"Drop the Mic" machine learning (part 2)
January 10, 2018
R modelling funI wrote about an ‘algorithm’ that I concocted in my head for determining “Drop the Mic” winners in an earlier post: (“Drop the Mic” winner algorithm!). In that post I found that my silly little algorithm has accurately predicted the winner 85% of the time. 👍
To rehash that algorithm I said:
- If one contestant is female and the other is male, the female wins!
- If both are male, or both are female, or if they are a group, the one standing to the left of the screen at the end wins!
That was fun, but it wasn’t very data science-y.
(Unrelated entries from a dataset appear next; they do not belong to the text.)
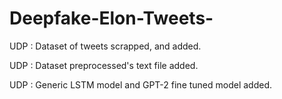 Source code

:# Deepfake-Elon-Tweets-
UDP : Dataset of tweets scrapped, and added. 

UDP : Dataset preprocessed's text file added. 

UDP : Generic LSTM model and GPT-2 fine tuned model added. 

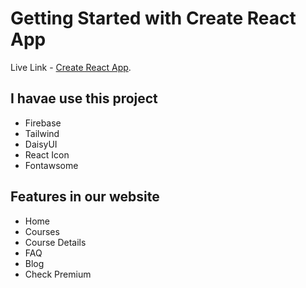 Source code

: # Getting Started with Create React App

Live Link - [Create React App](https://github.com/facebook/create-react-app).

## I havae use this project

- Firebase
- Tailwind
- DaisyUI
- React Icon
- Fontawsome

## Features in our website

- Home
- Courses
- Course Details
- FAQ
- Blog
- Check Premium
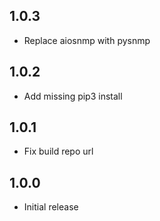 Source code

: <!-- https://developers.home-assistant.io/docs/add-ons/presentation#keeping-a-changelog -->

## 1.0.3

- Replace aiosnmp with pysnmp

## 1.0.2

- Add missing pip3 install

## 1.0.1

- Fix build repo url

## 1.0.0

- Initial release
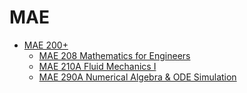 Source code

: # MAE
* [MAE 200+](/Department/MAE/MAE200+/README.md)
  * [MAE 208 Mathematics for Engineers](/Department/MAE/MAE200+/MAE208.md)
  * [MAE 210A Fluid Mechanics I](/Department/MAE/MAE200+/MAE210A.md)
  * [MAE 290A Numerical Algebra & ODE Simulation](/Department/MAE/MAE200+/MAE290A.md)
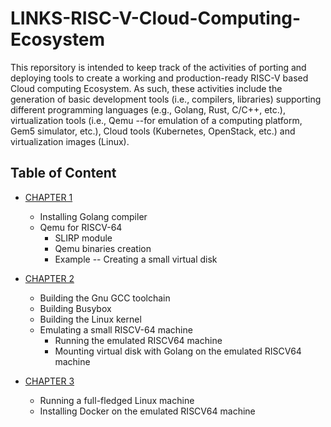 # LINKS-RISC-V-Cloud-Computing-Ecosystem

This reporsitory is intended to keep track of the activities of porting and deploying tools to create a working and production-ready RISC-V based Cloud computing Ecosystem.
As such, these activities include the generation of basic development tools (i.e., compilers, libraries) supporting different programming languages (e.g., Golang, Rust, C/C++, etc.), virtualization tools (i.e., Qemu --for emulation of a 
computing platform, Gem5 simulator, etc.), Cloud tools (Kubernetes, OpenStack, etc.) and virtualization images (Linux).  

## Table of Content

- [CHAPTER 1](https://github.com/francesco-ismb/LINKS-RISC-V-Cloud-Computing-Ecosystem/blob/main/C01.md) 
	- Installing Golang compiler
	- Qemu for RISCV-64
		- SLIRP module
		- Qemu binaries creation
		- Example -- Creating a small virtual disk
- [CHAPTER 2](https://github.com/francesco-ismb/LINKS-RISC-V-Cloud-Computing-Ecosystem/blob/main/C02.md)
	- Building the Gnu GCC toolchain
	- Building Busybox
	- Building the Linux kernel
	- Emulating a small RISCV-64 machine
		- Running the emulated RISCV64 machine
		- Mounting virtual disk with Golang on the emulated RISCV64 machine

- [CHAPTER 3](https://github.com/francesco-ismb/LINKS-RISC-V-Cloud-Computing-Ecosystem/blob/main/C03.md)
	- Running a full-fledged Linux machine 
	- Installing Docker on the emulated RISCV64 machine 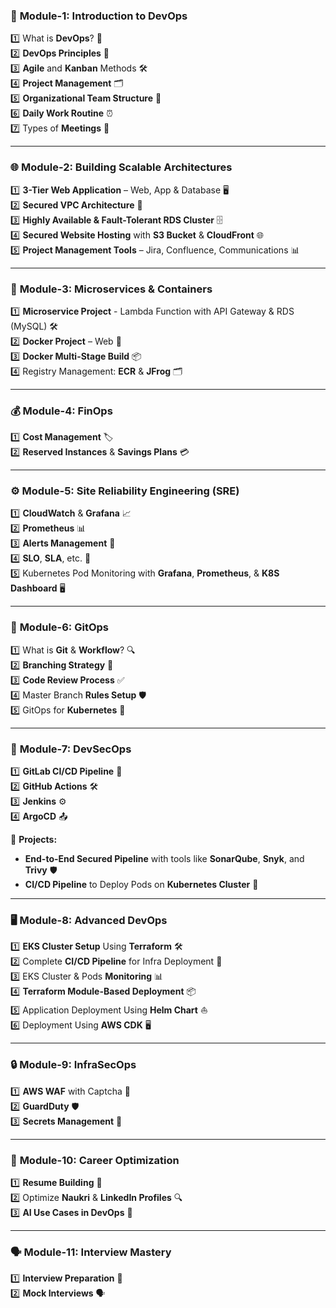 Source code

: ### 🌟 **Module-1: Introduction to DevOps**  
1️⃣ What is **DevOps**? 🤔  
2️⃣ **DevOps Principles** 📜  
3️⃣ **Agile** and **Kanban** Methods 🛠️  
4️⃣ **Project Management** 🗂️  
5️⃣ **Organizational Team Structure** 👥  
6️⃣ **Daily Work Routine** ⏰  
7️⃣ Types of **Meetings** 📅  

---

### 🌐 **Module-2: Building Scalable Architectures**  
1️⃣ **3-Tier Web Application** – Web, App & Database 🖥️  
2️⃣ **Secured VPC Architecture** 🔐  
3️⃣ **Highly Available & Fault-Tolerant RDS Cluster** 🗄️  
4️⃣ **Secured Website Hosting** with **S3 Bucket** & **CloudFront** 🌐  
5️⃣ **Project Management Tools** – Jira, Confluence, Communications 📊  

---

### 🚀 **Module-3: Microservices & Containers**  
1️⃣ **Microservice Project** - Lambda Function with API Gateway & RDS (MySQL) 🛠️  
2️⃣ **Docker Project** – Web 🐳  
3️⃣ **Docker Multi-Stage Build** 📦  
4️⃣ Registry Management: **ECR** & **JFrog** 🗂️  

---

### 💰 **Module-4: FinOps**  
1️⃣ **Cost Management** 🏷️  
2️⃣ **Reserved Instances** & **Savings Plans** 💳  

---

### ⚙️ **Module-5: Site Reliability Engineering (SRE)**  
1️⃣ **CloudWatch** & **Grafana** 📈  
2️⃣ **Prometheus** 📊  
3️⃣ **Alerts Management** 🔔  
4️⃣ **SLO**, **SLA**, etc. 📃  
5️⃣ Kubernetes Pod Monitoring with **Grafana**, **Prometheus**, & **K8S Dashboard** 🖥️  

---

### 🔄 **Module-6: GitOps**  
1️⃣ What is **Git** & **Workflow**? 🔍  
2️⃣ **Branching Strategy** 🌳  
3️⃣ **Code Review Process** ✅  
4️⃣ Master Branch **Rules Setup** 🛡️  
5️⃣ GitOps for **Kubernetes** 🚀  

---

### 🔐 **Module-7: DevSecOps**  
1️⃣ **GitLab CI/CD Pipeline** 🔧  
2️⃣ **GitHub Actions** 🛠️  
3️⃣ **Jenkins** ⚙️  
4️⃣ **ArgoCD** 📤  

📝 **Projects:**  
- **End-to-End Secured Pipeline** with tools like **SonarQube**, **Snyk**, and **Trivy** 🛡️  
- **CI/CD Pipeline** to Deploy Pods on **Kubernetes Cluster** 🚀  

---

### 🖥️ **Module-8: Advanced DevOps**  
1️⃣ **EKS Cluster Setup** Using **Terraform** 🛠️  
2️⃣ Complete **CI/CD Pipeline** for Infra Deployment 🔄  
3️⃣ EKS Cluster & Pods **Monitoring** 📊  
4️⃣ **Terraform Module-Based Deployment** 📦  
5️⃣ Application Deployment Using **Helm Chart** ⛵  
6️⃣ Deployment Using **AWS CDK** 🖥️  

---

### 🔒 **Module-9: InfraSecOps**  
1️⃣ **AWS WAF** with Captcha 🔐  
2️⃣ **GuardDuty** 🛡️  
3️⃣ **Secrets Management** 🔑  

---

### 📄 **Module-10: Career Optimization**  
1️⃣ **Resume Building** 📝  
2️⃣ Optimize **Naukri** & **LinkedIn Profiles** 🔍  
3️⃣ **AI Use Cases in DevOps** 🤖  

---

### 🗣️ **Module-11: Interview Mastery**  
1️⃣ **Interview Preparation** 🎯  
2️⃣ **Mock Interviews** 🗣️  
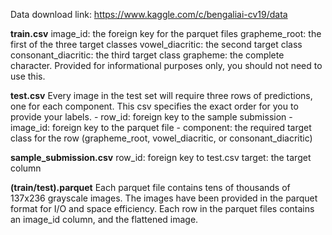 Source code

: Data download link: https://www.kaggle.com/c/bengaliai-cv19/data

**train.csv**
image_id: the foreign key for the parquet files
grapheme_root: the first of the three target classes
vowel_diacritic: the second target class
consonant_diacritic: the third target class
grapheme: the complete character. Provided for informational purposes only, you should not need to use this.

**test.csv**
Every image in the test set will require three rows of predictions, one for each component. This csv specifies the exact order for you to provide your labels. - row_id: foreign key to the sample submission - image_id: foreign key to the parquet file - component: the required target class for the row (grapheme_root, vowel_diacritic, or consonant_diacritic)

**sample_submission.csv**
row_id: foreign key to test.csv
target: the target column

**(train/test).parquet**
Each parquet file contains tens of thousands of 137x236 grayscale images. The images have been provided in the parquet format for I/O and space efficiency. Each row in the parquet files contains an image_id column, and the flattened image.
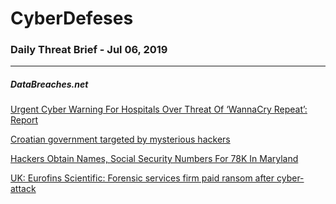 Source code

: # CyberDefeses
### Daily Threat Brief - Jul 06, 2019

 
-----
 
##### DataBreaches.net
[Urgent Cyber Warning For Hospitals Over Threat Of ‘WannaCry Repeat’: Report](https://www.databreaches.net/urgent-cyber-warning-for-hospitals-over-threat-of-wannacry-repeat-report/)
 
[Croatian government targeted by mysterious hackers](https://www.databreaches.net/croatian-government-targeted-by-mysterious-hackers/)
 
[Hackers Obtain Names, Social Security Numbers For 78K In Maryland](https://www.databreaches.net/hackers-obtain-names-social-security-numbers-for-78k-in-maryland/)
 
[UK: Eurofins Scientific: Forensic services firm paid ransom after cyber-attack](https://www.databreaches.net/uk-eurofins-scientific-forensic-services-firm-paid-ransom-after-cyber-attack/)
 
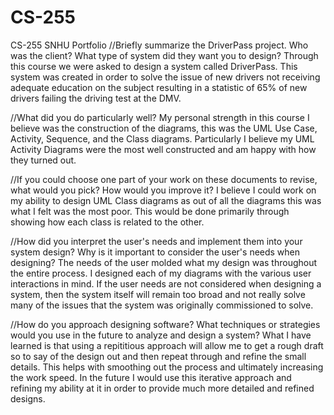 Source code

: # CS-255
CS-255 SNHU Portfolio
//Briefly summarize the DriverPass project. Who was the client? What type of system did they want you to design?
Through this course we were asked to design a system called DriverPass. This system was created in order to solve the issue of new drivers not receiving adequate education on the subject resulting in a statistic of 65% of new drivers failing the driving test at the DMV.

//What did you do particularly well?
My personal strength in this course I believe was the construction of the diagrams, this was the UML Use Case, Activity, Sequence, and the Class diagrams. Particularly I believe my UML Activity Diagrams were the most well constructed and am happy with how they turned out.

//If you could choose one part of your work on these documents to revise, what would you pick? How would you improve it?
I believe I could work on my ability to design UML Class diagrams as out of all the diagrams this was what I felt was the most poor. This would be done primarily through showing how each class is related to the other.

//How did you interpret the user's needs and implement them into your system design? Why is it important to consider the user's needs when designing?
The needs of the user molded what my design was throughout the entire process. I designed each of my diagrams with the various user interactions in mind. If the user needs are not considered when designing a system, then the system itself will remain too broad and not really solve many of the issues that the system was originally commissioned to solve.

//How do you approach designing software? What techniques or strategies would you use in the future to analyze and design a system?
What I have learned is that using a repititious approach will allow me to get a rough draft so to say of the design out and then repeat through and refine the small details. This helps with smoothing out the process and ultimately increasing the work speed. In the future I would use this iterative approach and refining my ability at it in order to provide much more detailed and refined designs.
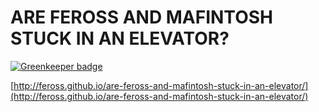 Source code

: # ARE FEROSS AND MAFINTOSH STUCK IN AN ELEVATOR?

[![Greenkeeper badge](https://badges.greenkeeper.io/feross/are-feross-and-mafintosh-stuck-in-an-elevator.svg)](https://greenkeeper.io/)

[http://feross.github.io/are-feross-and-mafintosh-stuck-in-an-elevator/](http://feross.github.io/are-feross-and-mafintosh-stuck-in-an-elevator/)
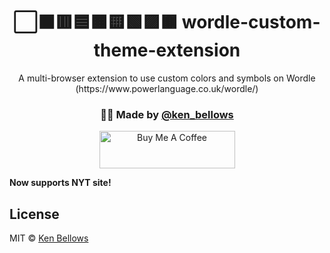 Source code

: <h1 align="center">⬜⬛🟥🟦🟧🟨🟩🟪🟫 wordle-custom-theme-extension</h1>
<p align="center">A multi-browser extension to use custom colors and symbols on Wordle (https://www.powerlanguage.co.uk/wordle/)</p>
<h3 align="center">🙋‍♂️ Made by <a href="https://twitter.com/ken_bellows">@ken_bellows</a></h3>
<p align="center">
  <a href="https://www.buymeacoffee.com/kenbellows" target="_blank">
    <img src="https://cdn.buymeacoffee.com/buttons/v2/default-violet.png" alt="Buy Me A Coffee" style="height: 60px !important;width: 217px !important;" >
  </a>
</p>

**Now supports NYT site!**

## License

MIT © [Ken Bellows](https://kenbellows.com)

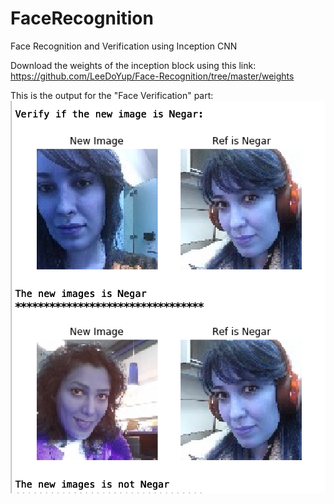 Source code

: # FaceRecognition
Face Recognition and Verification using Inception CNN 

Download the weights of the inception block using this link:
https://github.com/LeeDoYup/Face-Recognition/tree/master/weights

This is the output for the "Face Verification" part:
![Test Image 1](output.png)<!-- .element height="50%" width="50%" -->
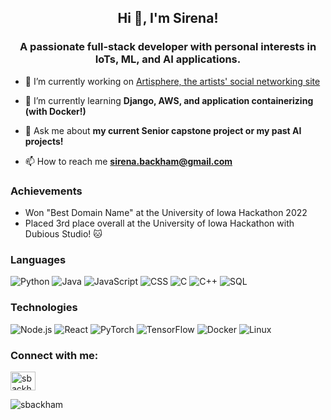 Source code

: <h2 align="center">Hi 👋, I'm Sirena!</h2>
<h3 align="center">A passionate full-stack developer with personal interests in IoTs, ML, and AI applications.</h3>


- 🔭 I’m currently working on [Artisphere, the artists' social networking site](https://github.com/sbackham/ArtiSphere)

- 🌱 I’m currently learning **Django, AWS, and application containerizing (with Docker!)**

- 💬 Ask me about **my current Senior capstone project or my past AI projects!**

- 📫 How to reach me **sirena.backham@gmail.com**

### Achievements
- Won "Best Domain Name" at the University of Iowa Hackathon 2022
- Placed 3rd place overall at the University of Iowa Hackathon with Dubious Studio! :cat:

### Languages

![Python](https://img.shields.io/badge/-Python-000?&logo=Python)
![Java](https://img.shields.io/badge/-Java-000?&logo=Java&logoColor=007396)
![JavaScript](https://img.shields.io/badge/-JavaScript-000?&logo=JavaScript)
![CSS](https://img.shields.io/badge/-CSS-000?&logo=CSS3&logoColor=1572B6)
![C](https://img.shields.io/badge/-C-000?&logo=C)
![C++](https://img.shields.io/badge/-C++-000?&logo=c%2b%2b&logoColor=00599C)
![SQL](https://img.shields.io/badge/-SQL-000?&logo=MySQL)

### Technologies

![Node.js](https://img.shields.io/badge/-Node.js-000?&logo=node.js)
![React](https://img.shields.io/badge/-React-000?&logo=React)
![PyTorch](https://img.shields.io/badge/-PyTorch-000?&logo=PyTorch)
![TensorFlow](https://img.shields.io/badge/-TensorFlow-000?&logo=TensorFlow)
![Docker](https://img.shields.io/badge/-Docker-000?&logo=Docker)
![Linux](https://img.shields.io/badge/-Linux-000?&logo=Linux)

<h3 align="left">Connect with me:</h3>
<p align="left">
<a href="https://linkedin.com/in/sbackham" target="blank"><img align="center" src="https://raw.githubusercontent.com/rahuldkjain/github-profile-readme-generator/master/src/images/icons/Social/linked-in-alt.svg" alt="sbackham" height="30" width="40" /></a>
</p>

<p><img align="left" src="https://github-readme-stats.vercel.app/api/top-langs?username=sbackham&show_icons=true&locale=en&layout=compact" alt="sbackham" /></p>


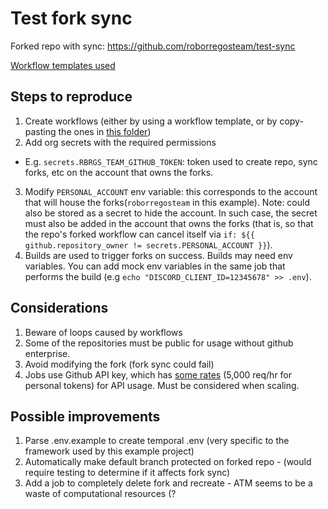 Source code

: # Test fork sync

Forked repo with sync: https://github.com/roborregosteam/test-sync

[Workflow templates used](https://github.com/RoBorregos/.github/tree/main/workflow-templates) 

## Steps to reproduce

1. Create workflows (either by using a workflow template, or by copy-pasting the ones in [this folder](https://github.com/RoBorregos/test-sync/tree/main/.github/workflows))
2. Add org secrets with the required permissions
- E.g. `secrets.RBRGS_TEAM_GITHUB_TOKEN`: token used to create repo, sync forks, etc on the account that owns the forks.
3. Modify `PERSONAL_ACCOUNT` env variable: this corresponds to the account that will house the forks(`roborregosteam` in this example). Note: could also be stored as a secret to hide the account. In such case, the secret must also be added in the account that owns the forks (that is, so that the repo's forked workflow can cancel itself via  `if: ${{ github.repository_owner != secrets.PERSONAL_ACCOUNT }}`).
4. Builds are used to trigger forks on success. Builds may need env variables. You can add mock env variables in the same job that performs the build (e.g `echo "DISCORD_CLIENT_ID=12345678" >> .env`).

## Considerations

1. Beware of loops caused by workflows
2. Some of the repositories must be public for usage without github enterprise.
3. Avoid modifying the fork (fork sync could fail)
4. Jobs use Github API key, which has [some rates](https://docs.github.com/en/rest/using-the-rest-api/rate-limits-for-the-rest-api?apiVersion=2022-11-28#primary-rate-limit-for-authenticated-users) (5,000 req/hr for personal tokens) for API usage. Must be considered when scaling.

## Possible improvements

1. Parse .env.example to create temporal .env (very specific to the framework used by this example project)
2. Automatically make default branch protected on forked repo - (would require testing to determine if it affects fork sync)
3. Add a job to completely delete fork and recreate - ATM seems to be a waste of computational resources (?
So… let’s apply a more proper machine learning method to determine the winner algorithm.
We start again with scraping the data from IMDb:
library(rvest)
library(tidyverse)
library(knitr)
library(kableExtra)
# Scrape data from IMDb
data.dropmic <- read_html("http://www.imdb.com/title/tt6396094/episodes?season=1&ref_=tt_eps_sn_1") %>%
html_nodes("strong a") %>%
html_text() %>%
as.data.frame() %>%
.[grepl(" vs", .[,1]),] %>%
data.frame(Episode = .)
data.clean <- str_split(data.dropmic$Episode, "&| and ") %>%
unlist() %>%
data.frame(Battles = .)
# Display results
kable(data.clean, "html") %>%
kable_styling(bootstrap_options = c("striped", "hover"))
Battles |
---|
Halle Berry vs. James Corden |
Usher vs. Anthony Anderson |
James Van Der Beek vs. Randall Park |
Rob Gronkowski vs. Gina Rodriguez |
Niecy Nash vs. Cedric the Entertainer |
Liam Payne vs. Jason Derulo |
Tony Hale vs Timothy Simons |
Rascal Flatts vs. Boyz II Men |
Nicole Scherzinger vs. Lil Rel Howery |
Charlie Puth vs. Backstreet Boys |
Vanessa Hudgens vs. Michael Bennett |
James Corden vs. Nicole Richie |
Mayim Bialik vs. Kunal Nayyar |
Ashley Tisdale vs. Nick Lachey |
Wayne Brady vs. Jake Owen |
Kenny G vs. Richard Marx |
David Arquette vs. Brian Tyree Henry |
Jesse Tyler Ferguson vs. Chrissy Metz |
Pentatonix vs. Bell Biv Devoe |
Padma Lakshmi vs. Randy Jackson |
Danielle Fishel vs. Jonathan Lipnicki |
Shania Twain vs. Meghan Trainor |
The Battles were properly scraped in the above table. Let’s grab the following features from it:
- Who are the contestants?
- What are the genders of the contestants (we shall designate the first name in the battle as contestant 1)?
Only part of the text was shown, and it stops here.